Thinking for oursleves
Beyond unequal distribution
By Shea Howell
December 3 -10, 2011
The Occupy Wall Street movement is fading quickly from the headlines. As winter approaches in much of the country the tents and tarps have been forcefully removed or quietly taken down. The energy and excitement of the autumn uprisings have given way to smaller gatherings, sometimes of lone individuals, carrying on the last of the efforts to hold public space. Even the horrific images of people being viciously attacked by police calmly wielding pepper spray have been eroded by reports of the pepper spraying shopper in the Los Angeles Wal-Mart who injured more than a dozen other people in search of a deal on Xbox games.
None of us know what the future will bring. But thanks to the OWS efforts we have a new opportunity to decide together what kind of people we should become. For the OWS actions have already achieved a critical shift in consciousness. Author and activist Arundhati Roy captured this new opportunity when she spoke at the People’s University in Washington Square in mid November, “What you have achieved … is to introduce a new imagination, a new political language into the heart of empire. You have reintroduced the right to dream into a system that tried to turn everybody into zombies.”
She concluded, “The Occupy movement has joined thousands of other resistance movements all over the world in which the poorest of people are standing up and stopping the richest corporations in their tracks. Few of us dreamed that we would see you, the people of the United States on our side, trying to do this in the heart of Empire.”
All across the country the unfair, obscene inequality of the U.S. economy is being talked about openly. After more than two decades of silence this new opening is bringing troubling truths into the open. Almost everyone knows that the 1% is characterized by unbridled greed. Their money is destroying our democracy. More and more people are talking about those 400 people whose wealth is greater than the combined wealth of the 150 million of us at the bottom.
The OWS has already sparked other hopeful actions. Occupy the Hood activists are focusing on community based concerns and are developing strategies to occupy foreclosed buildings and homes. The Bank Transfer Day organized to protest the Bank of America fee structure was widely embraced, causing the Bank to back down. The Move Your Money Project is picking up steam, encouraging people to shift their hard earned dollars out of commercial banks and into credit unions and cooperatives.
As a people we need to challenge this unequal distribution of wealth and what it is doing to our democracy. But as we challenge unequal distribution, there is another more difficult question just below the surface. What about the unjust acquisition of the wealth we want to distribute more equally? Are we ready to face the fact that the US has acquired much of this wealth at the expense of other people, in other lands? Are we ready to turn away from the Empire that makes this wealth possible?

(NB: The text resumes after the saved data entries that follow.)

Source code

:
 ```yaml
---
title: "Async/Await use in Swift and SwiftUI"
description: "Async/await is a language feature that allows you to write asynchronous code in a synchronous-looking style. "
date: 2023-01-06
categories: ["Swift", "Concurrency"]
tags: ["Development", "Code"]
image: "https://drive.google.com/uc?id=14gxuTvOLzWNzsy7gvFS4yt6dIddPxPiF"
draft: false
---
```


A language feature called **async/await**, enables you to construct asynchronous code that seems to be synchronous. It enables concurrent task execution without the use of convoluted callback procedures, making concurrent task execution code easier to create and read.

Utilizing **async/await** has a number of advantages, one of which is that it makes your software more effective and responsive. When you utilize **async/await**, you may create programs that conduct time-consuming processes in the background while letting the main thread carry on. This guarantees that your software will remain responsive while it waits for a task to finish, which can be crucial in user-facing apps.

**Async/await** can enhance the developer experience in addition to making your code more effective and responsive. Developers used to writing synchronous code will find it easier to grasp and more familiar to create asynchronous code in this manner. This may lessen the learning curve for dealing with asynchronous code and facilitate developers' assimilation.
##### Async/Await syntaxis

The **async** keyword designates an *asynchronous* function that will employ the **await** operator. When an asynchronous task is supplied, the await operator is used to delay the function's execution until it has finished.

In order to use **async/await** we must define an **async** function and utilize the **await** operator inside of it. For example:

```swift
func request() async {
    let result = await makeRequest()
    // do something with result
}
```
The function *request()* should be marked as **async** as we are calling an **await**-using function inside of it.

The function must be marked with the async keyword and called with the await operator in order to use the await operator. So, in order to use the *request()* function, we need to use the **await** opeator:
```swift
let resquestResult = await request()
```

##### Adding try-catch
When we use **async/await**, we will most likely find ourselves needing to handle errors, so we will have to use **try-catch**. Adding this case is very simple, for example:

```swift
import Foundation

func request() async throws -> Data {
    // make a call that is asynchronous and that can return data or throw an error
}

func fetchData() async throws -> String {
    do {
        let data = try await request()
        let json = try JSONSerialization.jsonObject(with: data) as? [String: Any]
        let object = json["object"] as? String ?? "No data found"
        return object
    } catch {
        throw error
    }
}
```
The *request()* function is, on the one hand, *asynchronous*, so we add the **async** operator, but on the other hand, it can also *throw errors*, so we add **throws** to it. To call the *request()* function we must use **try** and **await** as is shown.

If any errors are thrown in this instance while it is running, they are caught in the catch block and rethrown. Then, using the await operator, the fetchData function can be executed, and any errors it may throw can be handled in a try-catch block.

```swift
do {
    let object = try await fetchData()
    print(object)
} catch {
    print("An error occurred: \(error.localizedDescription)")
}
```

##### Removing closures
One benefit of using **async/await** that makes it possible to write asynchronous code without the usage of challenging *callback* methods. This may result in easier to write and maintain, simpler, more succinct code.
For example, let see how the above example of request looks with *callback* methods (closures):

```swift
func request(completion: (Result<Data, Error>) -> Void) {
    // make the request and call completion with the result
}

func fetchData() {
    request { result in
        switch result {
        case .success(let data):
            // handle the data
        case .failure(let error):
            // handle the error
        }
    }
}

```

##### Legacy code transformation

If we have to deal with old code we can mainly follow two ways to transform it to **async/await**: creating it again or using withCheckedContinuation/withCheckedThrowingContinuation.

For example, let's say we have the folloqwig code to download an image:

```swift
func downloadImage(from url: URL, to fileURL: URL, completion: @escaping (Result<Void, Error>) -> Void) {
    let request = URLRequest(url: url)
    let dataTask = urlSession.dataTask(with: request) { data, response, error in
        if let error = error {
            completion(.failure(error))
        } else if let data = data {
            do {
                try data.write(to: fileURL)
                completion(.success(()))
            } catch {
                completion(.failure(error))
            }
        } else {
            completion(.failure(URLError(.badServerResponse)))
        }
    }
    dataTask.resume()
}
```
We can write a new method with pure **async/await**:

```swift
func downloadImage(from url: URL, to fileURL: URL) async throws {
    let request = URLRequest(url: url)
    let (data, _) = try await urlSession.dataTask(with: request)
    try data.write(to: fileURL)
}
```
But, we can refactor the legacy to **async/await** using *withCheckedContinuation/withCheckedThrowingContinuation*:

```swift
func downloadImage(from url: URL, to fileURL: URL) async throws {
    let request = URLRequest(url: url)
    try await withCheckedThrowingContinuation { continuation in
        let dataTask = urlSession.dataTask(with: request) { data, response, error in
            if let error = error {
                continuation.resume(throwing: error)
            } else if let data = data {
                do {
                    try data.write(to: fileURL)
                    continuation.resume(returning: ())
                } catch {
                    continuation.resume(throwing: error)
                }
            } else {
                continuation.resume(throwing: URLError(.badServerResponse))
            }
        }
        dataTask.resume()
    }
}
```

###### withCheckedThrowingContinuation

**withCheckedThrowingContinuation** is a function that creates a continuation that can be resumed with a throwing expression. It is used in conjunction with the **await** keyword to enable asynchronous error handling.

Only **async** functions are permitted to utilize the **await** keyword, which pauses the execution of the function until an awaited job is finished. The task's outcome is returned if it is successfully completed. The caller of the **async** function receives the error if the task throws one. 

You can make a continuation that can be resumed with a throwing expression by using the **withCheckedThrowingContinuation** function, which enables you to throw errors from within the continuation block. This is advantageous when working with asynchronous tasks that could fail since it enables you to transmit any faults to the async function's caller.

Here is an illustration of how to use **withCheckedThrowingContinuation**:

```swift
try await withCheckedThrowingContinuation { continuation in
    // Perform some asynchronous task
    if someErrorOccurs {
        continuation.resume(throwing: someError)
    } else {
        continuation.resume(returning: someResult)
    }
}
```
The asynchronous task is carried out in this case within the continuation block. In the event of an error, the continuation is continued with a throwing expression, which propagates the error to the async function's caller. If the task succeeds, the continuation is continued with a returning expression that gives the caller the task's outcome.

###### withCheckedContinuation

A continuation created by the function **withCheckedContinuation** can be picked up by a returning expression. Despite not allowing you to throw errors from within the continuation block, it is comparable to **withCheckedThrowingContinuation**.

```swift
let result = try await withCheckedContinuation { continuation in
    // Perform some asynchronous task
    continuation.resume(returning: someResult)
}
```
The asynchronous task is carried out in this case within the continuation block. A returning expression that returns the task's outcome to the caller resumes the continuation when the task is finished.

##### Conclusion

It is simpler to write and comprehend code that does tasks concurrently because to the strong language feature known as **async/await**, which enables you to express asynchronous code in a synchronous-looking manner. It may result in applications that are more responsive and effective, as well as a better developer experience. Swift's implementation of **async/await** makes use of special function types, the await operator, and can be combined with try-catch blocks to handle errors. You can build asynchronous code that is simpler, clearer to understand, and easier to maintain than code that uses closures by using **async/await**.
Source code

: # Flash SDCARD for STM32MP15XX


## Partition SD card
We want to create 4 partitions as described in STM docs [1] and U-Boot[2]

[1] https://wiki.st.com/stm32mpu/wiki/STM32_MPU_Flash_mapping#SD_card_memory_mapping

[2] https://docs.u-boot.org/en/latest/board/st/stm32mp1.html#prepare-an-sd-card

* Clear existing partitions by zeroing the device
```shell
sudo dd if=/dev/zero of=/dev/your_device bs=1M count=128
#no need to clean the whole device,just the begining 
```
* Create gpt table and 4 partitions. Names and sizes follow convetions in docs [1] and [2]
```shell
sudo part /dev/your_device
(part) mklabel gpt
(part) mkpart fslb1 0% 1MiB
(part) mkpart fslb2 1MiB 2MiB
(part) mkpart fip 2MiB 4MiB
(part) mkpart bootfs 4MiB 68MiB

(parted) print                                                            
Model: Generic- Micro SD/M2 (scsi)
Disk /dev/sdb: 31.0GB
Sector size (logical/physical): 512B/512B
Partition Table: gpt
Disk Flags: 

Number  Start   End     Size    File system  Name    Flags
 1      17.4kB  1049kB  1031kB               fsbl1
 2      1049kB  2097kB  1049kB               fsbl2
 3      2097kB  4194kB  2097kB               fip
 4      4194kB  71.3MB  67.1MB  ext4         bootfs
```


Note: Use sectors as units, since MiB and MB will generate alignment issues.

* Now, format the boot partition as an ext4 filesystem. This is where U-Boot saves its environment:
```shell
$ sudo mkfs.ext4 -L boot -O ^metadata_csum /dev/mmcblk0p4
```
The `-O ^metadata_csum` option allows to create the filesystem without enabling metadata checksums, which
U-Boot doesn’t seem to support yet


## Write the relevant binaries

The challenges ahead for OWS and for the 99% sre not only the efforts of the corporate elite to hold on to its money and to silence us with brutality and pepper spray. It is the challenge of the woman caught in the Wal-Mart Stampede. The desire to get a deal, to define our relationships and ourselves by what we buy is shared by all of us.
If we are to create a better future, we have to look not only at the values of the 1%, but at ourselves and what we share with them.